Look for the string "diesem" in the listing below and copy every line in which it appears.

[Source records — start]

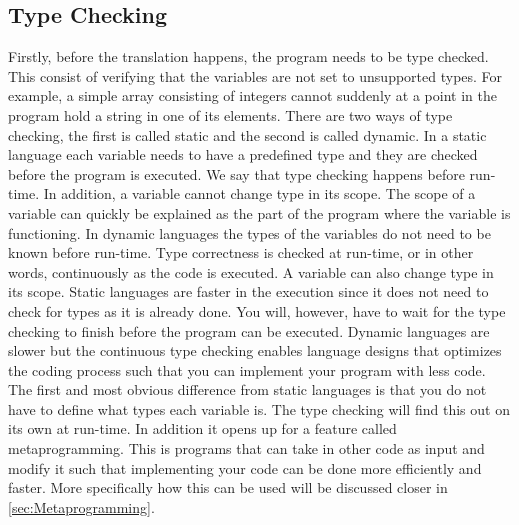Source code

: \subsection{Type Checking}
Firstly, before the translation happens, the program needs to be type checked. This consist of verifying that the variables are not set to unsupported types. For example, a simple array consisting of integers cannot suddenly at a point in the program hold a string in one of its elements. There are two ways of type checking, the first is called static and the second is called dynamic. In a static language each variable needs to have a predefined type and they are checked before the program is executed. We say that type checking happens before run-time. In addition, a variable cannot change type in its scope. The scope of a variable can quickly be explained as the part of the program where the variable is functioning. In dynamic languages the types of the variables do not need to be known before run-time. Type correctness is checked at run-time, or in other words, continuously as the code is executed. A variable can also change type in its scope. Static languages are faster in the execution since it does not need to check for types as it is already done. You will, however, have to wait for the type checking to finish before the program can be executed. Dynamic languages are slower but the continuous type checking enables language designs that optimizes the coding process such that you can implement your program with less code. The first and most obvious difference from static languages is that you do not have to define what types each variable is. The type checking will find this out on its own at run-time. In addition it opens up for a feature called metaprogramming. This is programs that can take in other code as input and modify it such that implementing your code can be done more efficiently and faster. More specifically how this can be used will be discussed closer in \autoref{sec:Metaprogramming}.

[Source records — finish]
[Source records — start]

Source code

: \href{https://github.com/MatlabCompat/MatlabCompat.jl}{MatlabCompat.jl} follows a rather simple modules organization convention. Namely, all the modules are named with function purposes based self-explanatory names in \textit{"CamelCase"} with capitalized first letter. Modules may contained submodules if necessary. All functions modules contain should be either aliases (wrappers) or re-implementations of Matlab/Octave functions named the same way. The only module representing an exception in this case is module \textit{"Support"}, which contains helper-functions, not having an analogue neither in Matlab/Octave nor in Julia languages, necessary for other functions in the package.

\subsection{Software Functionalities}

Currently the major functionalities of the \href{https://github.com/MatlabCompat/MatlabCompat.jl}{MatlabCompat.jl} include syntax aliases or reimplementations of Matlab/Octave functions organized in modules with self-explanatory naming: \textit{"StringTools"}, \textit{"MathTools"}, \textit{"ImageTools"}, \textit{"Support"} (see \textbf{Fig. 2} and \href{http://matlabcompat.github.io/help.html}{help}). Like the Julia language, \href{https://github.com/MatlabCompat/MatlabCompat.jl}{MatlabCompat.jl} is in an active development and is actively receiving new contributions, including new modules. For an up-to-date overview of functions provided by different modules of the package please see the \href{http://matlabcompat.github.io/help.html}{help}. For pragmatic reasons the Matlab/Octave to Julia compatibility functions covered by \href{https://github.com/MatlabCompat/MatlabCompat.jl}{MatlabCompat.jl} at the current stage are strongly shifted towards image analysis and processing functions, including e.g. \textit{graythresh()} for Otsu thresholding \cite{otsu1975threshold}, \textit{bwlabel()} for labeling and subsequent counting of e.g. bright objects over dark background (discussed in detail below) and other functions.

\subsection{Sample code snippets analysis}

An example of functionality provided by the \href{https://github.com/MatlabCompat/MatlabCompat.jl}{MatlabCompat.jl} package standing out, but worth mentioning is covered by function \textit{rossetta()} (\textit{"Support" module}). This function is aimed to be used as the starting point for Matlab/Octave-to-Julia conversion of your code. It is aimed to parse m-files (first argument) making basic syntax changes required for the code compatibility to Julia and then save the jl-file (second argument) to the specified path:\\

[Source records — finish]
[Source records — start]

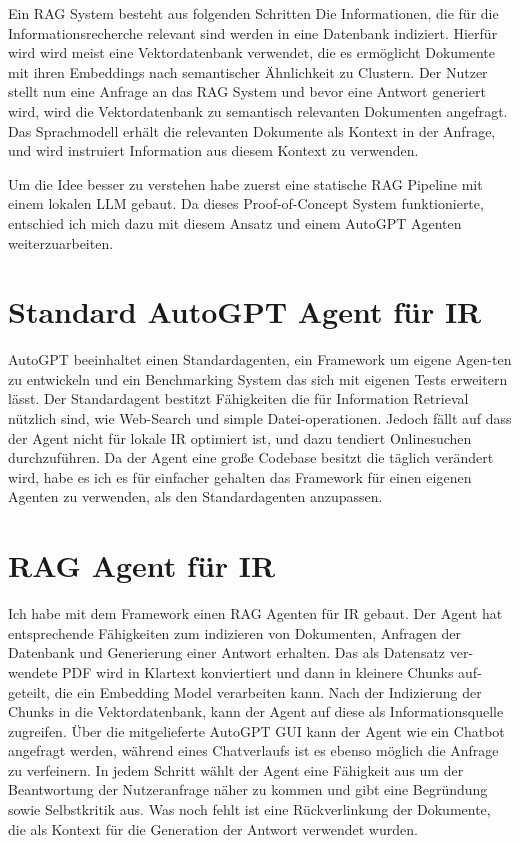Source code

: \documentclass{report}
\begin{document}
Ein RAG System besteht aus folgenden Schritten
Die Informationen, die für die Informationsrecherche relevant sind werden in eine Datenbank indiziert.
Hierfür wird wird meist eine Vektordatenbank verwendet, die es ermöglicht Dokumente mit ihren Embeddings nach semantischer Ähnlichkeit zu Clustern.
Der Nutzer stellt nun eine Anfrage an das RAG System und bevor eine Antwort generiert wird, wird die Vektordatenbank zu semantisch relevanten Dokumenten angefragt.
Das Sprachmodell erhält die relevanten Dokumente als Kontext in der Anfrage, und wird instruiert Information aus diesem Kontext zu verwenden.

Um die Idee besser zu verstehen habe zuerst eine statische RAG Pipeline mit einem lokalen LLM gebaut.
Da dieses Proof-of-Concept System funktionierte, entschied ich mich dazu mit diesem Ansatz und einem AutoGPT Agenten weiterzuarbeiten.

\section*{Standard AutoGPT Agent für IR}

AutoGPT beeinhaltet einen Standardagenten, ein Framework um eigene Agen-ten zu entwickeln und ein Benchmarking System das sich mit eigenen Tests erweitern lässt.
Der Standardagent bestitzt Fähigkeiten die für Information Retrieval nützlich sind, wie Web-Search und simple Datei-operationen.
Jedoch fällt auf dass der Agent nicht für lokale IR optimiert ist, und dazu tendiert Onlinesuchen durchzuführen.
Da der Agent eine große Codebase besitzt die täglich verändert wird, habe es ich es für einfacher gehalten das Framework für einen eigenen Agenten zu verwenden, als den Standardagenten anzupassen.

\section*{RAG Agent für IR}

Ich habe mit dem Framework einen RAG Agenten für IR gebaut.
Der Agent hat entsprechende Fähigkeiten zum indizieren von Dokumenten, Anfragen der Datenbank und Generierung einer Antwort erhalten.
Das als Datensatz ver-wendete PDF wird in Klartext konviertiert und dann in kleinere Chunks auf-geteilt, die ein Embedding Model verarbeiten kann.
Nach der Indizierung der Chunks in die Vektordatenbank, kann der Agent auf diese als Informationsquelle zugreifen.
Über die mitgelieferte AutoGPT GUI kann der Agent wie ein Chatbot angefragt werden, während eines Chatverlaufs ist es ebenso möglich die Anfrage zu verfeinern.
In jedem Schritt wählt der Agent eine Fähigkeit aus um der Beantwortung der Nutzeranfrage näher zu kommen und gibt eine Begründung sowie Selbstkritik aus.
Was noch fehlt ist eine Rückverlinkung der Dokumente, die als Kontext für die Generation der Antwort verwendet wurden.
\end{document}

[Source records — finish]

◆ The completed task ◆
Das Sprachmodell erhält die relevanten Dokumente als Kontext in der Anfrage, und wird instruiert Information aus diesem Kontext zu verwenden.
Da dieses Proof-of-Concept System funktionierte, entschied ich mich dazu mit diesem Ansatz und einem AutoGPT Agenten weiterzuarbeiten.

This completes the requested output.